» Exercise: Nothing may be left out of the listing below but its images; repeat the rest exactly.

» Exercise data:
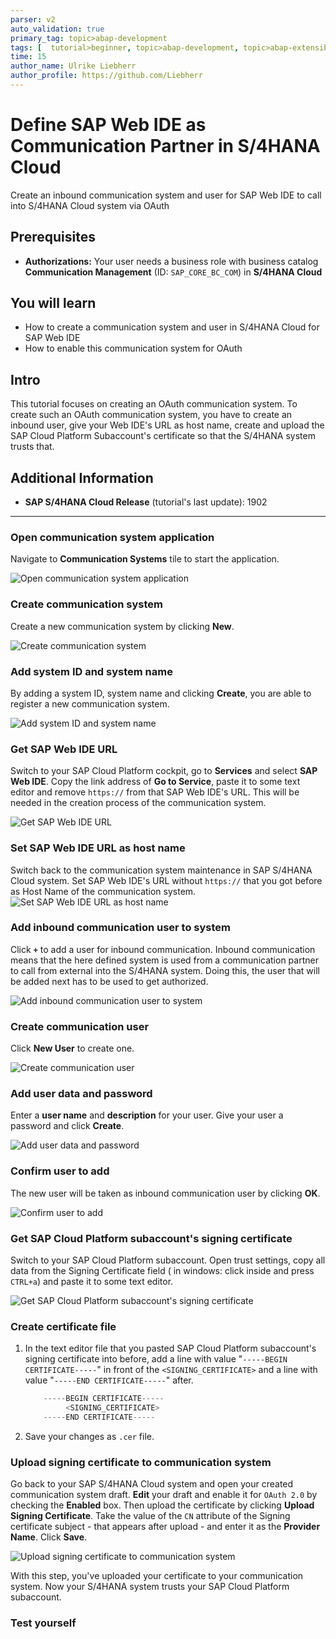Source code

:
 ```yaml
---
parser: v2
auto_validation: true
primary_tag: topic>abap-development
tags: [  tutorial>beginner, topic>abap-development, topic>abap-extensibility ]
time: 15
author_name: Ulrike Liebherr
author_profile: https://github.com/Liebherr
---
```


# Define SAP Web IDE as Communication Partner in S/4HANA Cloud
<!-- description --> Create an inbound communication system and user for SAP Web IDE to call into S/4HANA Cloud system via OAuth

## Prerequisites  
- **Authorizations:** Your user needs a business role with business catalog **Communication Management** (ID: `SAP_CORE_BC_COM`) in **S/4HANA Cloud**

## You will learn
- How to create a communication system and user in S/4HANA Cloud for SAP Web IDE
- How to enable this communication system for OAuth

## Intro
This tutorial focuses on creating an OAuth communication system. To create such an OAuth communication system, you have to create an inbound user, give your Web IDE's URL as host name, create and upload the SAP Cloud Platform Subaccount's certificate so that the S/4HANA system trusts that.
## Additional Information
- **SAP S/4HANA Cloud Release** (tutorial's last update): 1902

---

### Open communication system application

Navigate to **Communication Systems** tile to start the application.

![Open communication system application](s4_communicationSystems_tile.png)


### Create communication system

Create a new communication system by clicking **New**.

![Create communication system](s4_communicationSystem_newButton.png)


### Add system ID and system name

By adding a system ID, system name and clicking **Create**, you are able to register a new communication system.

![Add system ID and system name](s4_communicationSystem_createPopUp.png)


### Get SAP Web IDE URL

Switch to your SAP Cloud Platform cockpit, go to **Services** and select **SAP Web IDE**. Copy the link address of **Go to Service**, paste it to some text editor and remove `https://` from that SAP Web IDE's URL. This will be needed in the creation process of the communication system.

![Get SAP Web IDE URL](sapcp_WebIDE_getServiceLink.png)


### Set SAP Web IDE URL as host name

Switch back to the communication system maintenance in SAP S/4HANA Cloud system. Set SAP Web IDE's URL without `https://` that you got before as Host Name of the communication system.
![Set SAP Web IDE URL as host name](s4_communicationSystem_hostname.png)


### Add inbound communication user to system

Click **`+`** to add a user for inbound communication. Inbound communication means that the here defined system is used from a communication partner to call from external into the S/4HANA system. Doing this, the user that will be added next has to be used to get authorized.

![Add inbound communication user to system](s4_communicationSystem_addInboundUserButton.png)


### Create communication user

Click **New User** to create one.

![Create communication user](s4_addUserPopUp_newButton.png)


### Add user data and password

Enter a **user name** and **description** for your user. Give your user a password and click **Create**.

![Add user data and password](s4_userCreate.png)


### Confirm user to add

The new user will be taken as inbound communication user by clicking **OK**.

![Confirm user to add](s4_addUserPopUp_okButton.png)


### Get SAP Cloud Platform subaccount's signing certificate

Switch to your SAP Cloud Platform subaccount. Open trust settings, copy all data from the Signing Certificate field ( in windows: click inside and press `CTRL+a`) and paste it to some text editor.

![Get SAP Cloud Platform subaccount's signing certificate](sapcp_getSigningCertificate.png)


### Create certificate file

1. In the text editor file that you pasted SAP Cloud Platform subaccount's signing certificate into before, add a line with value "`-----BEGIN CERTIFICATE-----`" in front of the `<SIGNING_CERTIFICATE>` and a line with value "`-----END CERTIFICATE-----`" after.

    ```swift
        -----BEGIN CERTIFICATE-----
             <SIGNING_CERTIFICATE>
        -----END CERTIFICATE-----
    ```
2. Save your changes as `.cer` file.


### Upload signing certificate to communication system

Go back to your SAP S/4HANA Cloud system and open your created communication system draft. **Edit** your draft and enable it for `OAuth 2.0` by checking the **Enabled** box. Then upload the certificate by clicking **Upload Signing Certificate**. Take the value of the `CN` attribute of the Signing certificate subject - that appears after upload - and enter it as the **Provider Name**. Click **Save**.

![Upload signing certificate to communication system](s4_communicationSystem_enableOAuth.png)

With this step, you've uploaded your certificate to your communication system. Now your S/4HANA system trusts your SAP Cloud Platform subaccount.


### Test yourself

» Output for this task:
Source code

:
 ```yaml
---
parser: v2
auto_validation: true
primary_tag: topic>abap-development
tags: [  tutorial>beginner, topic>abap-development, topic>abap-extensibility ]
time: 15
author_name: Ulrike Liebherr
author_profile: https://github.com/Liebherr
---
```


# Define SAP Web IDE as Communication Partner in S/4HANA Cloud
<!-- description --> Create an inbound communication system and user for SAP Web IDE to call into S/4HANA Cloud system via OAuth

## Prerequisites  
- **Authorizations:** Your user needs a business role with business catalog **Communication Management** (ID: `SAP_CORE_BC_COM`) in **S/4HANA Cloud**

## You will learn
- How to create a communication system and user in S/4HANA Cloud for SAP Web IDE
- How to enable this communication system for OAuth

## Intro
This tutorial focuses on creating an OAuth communication system. To create such an OAuth communication system, you have to create an inbound user, give your Web IDE's URL as host name, create and upload the SAP Cloud Platform Subaccount's certificate so that the S/4HANA system trusts that.
## Additional Information
- **SAP S/4HANA Cloud Release** (tutorial's last update): 1902

---

### Open communication system application

Navigate to **Communication Systems** tile to start the application.

![Open communication system application](s4_communicationSystems_tile.png)


### Create communication system

Create a new communication system by clicking **New**.

![Create communication system](s4_communicationSystem_newButton.png)


### Add system ID and system name

By adding a system ID, system name and clicking **Create**, you are able to register a new communication system.

![Add system ID and system name](s4_communicationSystem_createPopUp.png)


### Get SAP Web IDE URL

Switch to your SAP Cloud Platform cockpit, go to **Services** and select **SAP Web IDE**. Copy the link address of **Go to Service**, paste it to some text editor and remove `https://` from that SAP Web IDE's URL. This will be needed in the creation process of the communication system.

![Get SAP Web IDE URL](sapcp_WebIDE_getServiceLink.png)


### Set SAP Web IDE URL as host name

Switch back to the communication system maintenance in SAP S/4HANA Cloud system. Set SAP Web IDE's URL without `https://` that you got before as Host Name of the communication system.
![Set SAP Web IDE URL as host name](s4_communicationSystem_hostname.png)


### Add inbound communication user to system

Click **`+`** to add a user for inbound communication. Inbound communication means that the here defined system is used from a communication partner to call from external into the S/4HANA system. Doing this, the user that will be added next has to be used to get authorized.

![Add inbound communication user to system](s4_communicationSystem_addInboundUserButton.png)


### Create communication user

Click **New User** to create one.

![Create communication user](s4_addUserPopUp_newButton.png)


### Add user data and password

Enter a **user name** and **description** for your user. Give your user a password and click **Create**.

![Add user data and password](s4_userCreate.png)


### Confirm user to add

The new user will be taken as inbound communication user by clicking **OK**.

![Confirm user to add](s4_addUserPopUp_okButton.png)


### Get SAP Cloud Platform subaccount's signing certificate

Switch to your SAP Cloud Platform subaccount. Open trust settings, copy all data from the Signing Certificate field ( in windows: click inside and press `CTRL+a`) and paste it to some text editor.

![Get SAP Cloud Platform subaccount's signing certificate](sapcp_getSigningCertificate.png)


### Create certificate file

1. In the text editor file that you pasted SAP Cloud Platform subaccount's signing certificate into before, add a line with value "`-----BEGIN CERTIFICATE-----`" in front of the `<SIGNING_CERTIFICATE>` and a line with value "`-----END CERTIFICATE-----`" after.

    ```swift
        -----BEGIN CERTIFICATE-----
             <SIGNING_CERTIFICATE>
        -----END CERTIFICATE-----
    ```
2. Save your changes as `.cer` file.


### Upload signing certificate to communication system

Go back to your SAP S/4HANA Cloud system and open your created communication system draft. **Edit** your draft and enable it for `OAuth 2.0` by checking the **Enabled** box. Then upload the certificate by clicking **Upload Signing Certificate**. Take the value of the `CN` attribute of the Signing certificate subject - that appears after upload - and enter it as the **Provider Name**. Click **Save**.

![Upload signing certificate to communication system](s4_communicationSystem_enableOAuth.png)

With this step, you've uploaded your certificate to your communication system. Now your S/4HANA system trusts your SAP Cloud Platform subaccount.


### Test yourself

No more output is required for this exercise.